Geography
- Location: Stoughton, Massachusetts, United States
- Coordinates: 42°08′40″N 71°05′56″W﻿ / ﻿42.144574°N 71.098836°W

Organization
- Type: Specialist

Services
- Standards: Joint Commission
- Emergency department: No
- Beds: 203
- Speciality: Chronic care

History
- Former name: Jewish Tuberculosis Sanatorium
- Opened: 1936
- Closed: 2024

Links
- Website: www.newenglandsinai.org
- Lists: Hospitals in Massachusetts

= New England Sinai Hospital =

Specialty hospital in Massachusetts

New England Sinai Hospital was a for-profit chronic care specialty hospital located in Stoughton, Massachusetts. Founded in 1927 and opened in 1936 in Rutland, Massachusetts as the Jewish Tuberculosis Sanatorium, the facility changed its name and moved to Jamaica Plain in 1955 before settling in Stoughton in 1976. Originally non-profit, the hospital became for-profit when it was acquired by Steward Health Care in 2012.

Steward closed the hospital in 2024, citing financial issues it attributed to low insurance reimbursement rates. In 2022, the hospital had 203 beds and operated with revenues of $37.6 million at a loss of $11 million.

== History ==
The Jewish Tuberculosis Sanatorium of New England was founded in 1927 by Samuel Doxer, Harry Lukatch, Max Blender, and Fanny Bocholtz. The facility officially opened in Rutland, Massachusetts in 1936, with physician Moses J. Stone serving as its first chief of staff from its opening until his death in 1952. Though operated with Jewish values and amenities, the sanatorium was described as non-sectarian, accepting patients regardless of religious affiliation.

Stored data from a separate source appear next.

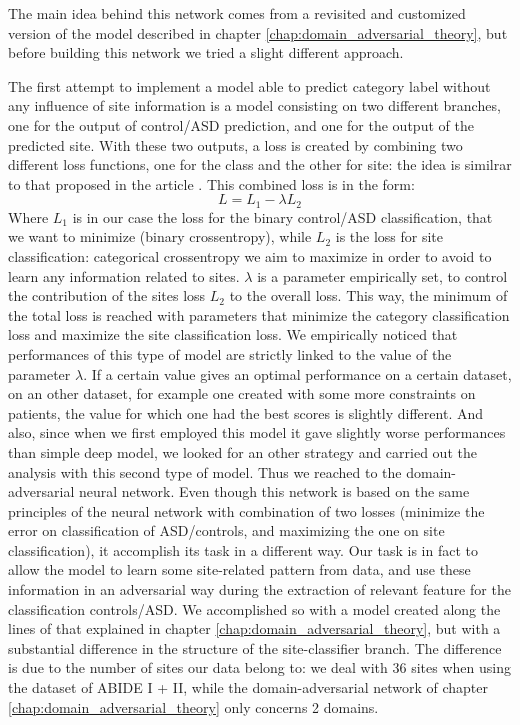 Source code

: \documentclass[11pt]{report}
\begin{document}
The main idea behind this network comes from a revisited and customized version of the model described in chapter \ref{chap:domain_adversarial_theory}, but before building this network we tried a slight different approach.

The first attempt to implement a model able to predict category label without any influence of site information is a model consisting on two different branches, one for the output of control/ASD prediction, and one for the output of the predicted site.
With these two outputs, a loss is created by combining two different loss functions, one for the class and the other for site: the idea is similrar to that proposed in the article \cite{guan2021}.
This combined loss is in the form:
\begin{equation}
L = L_1 - \lambda L_2
\end{equation}
Where $L_1$  is in our case the loss for the binary control/ASD classification, that we want to minimize (binary crossentropy), while $L_2$ is the loss for site classification: categorical crossentropy we aim to maximize in order to avoid to learn any information related to sites.
$\lambda $ is a parameter empirically set, to control the contribution of the sites loss $L_2$ to the overall loss.
This way, the minimum of the total loss is reached with parameters that minimize the category classification loss and maximize the site classification loss.
We empirically noticed that performances of this type of model are strictly linked to the value of the parameter $\lambda$.
If a certain value gives an optimal performance on a certain dataset, on an other dataset, for example one created with some more constraints on patients, the value for which one had the best scores is slightly different.
And also, since when we first employed this model it gave slightly worse performances than simple deep model, we looked for an other strategy and carried out the analysis with this second type of model.
Thus we reached to the domain-adversarial neural network.
Even though this network is based on the same principles of the neural network with combination of two losses (minimize the error on classification of ASD/controls, and maximizing the one on site classification), it accomplish its task in a different way.
Our task is in fact to allow the model to learn some site-related pattern from data, and use these information in an adversarial way during the extraction of relevant feature for the classification controls/ASD.
We accomplished so with a model created along the lines of that explained in chapter \ref{chap:domain_adversarial_theory}, but with a substantial difference in the structure of the site-classifier branch.
The difference is due to the number of sites our data belong to: we deal with 36 sites when using the dataset of ABIDE I + II, while the domain-adversarial network of chapter \ref{chap:domain_adversarial_theory} only concerns 2 domains.
\end{document}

In 1952, the sanatorium was renamed New England Sinai Hospital. Outgrowing its original buildings, the hospital purchased land in Jamaica Plain and began fundraising to renovate and fit the building there for use as its new campus. $500,000 was raised, and the new facility opened in 1955.

In 1976, the hospital moved to its ultimate location in Stoughton. By this time, the hospital expanded from tuberculosis care and began offering rehabilitation and care for chronic conditions.

New England Sinai, facing a poor financial outlook, was acquired in 2012 by for-profit health system Steward Health Care. Steward promised to fund the hospital's pension and invest $13 million in upgrades to the facility, among other commitments. Amid revelations of extensive financial difficulties across its organization, Steward closed the hospital in April 2024, citing poor financial performance and low reimbursement rates.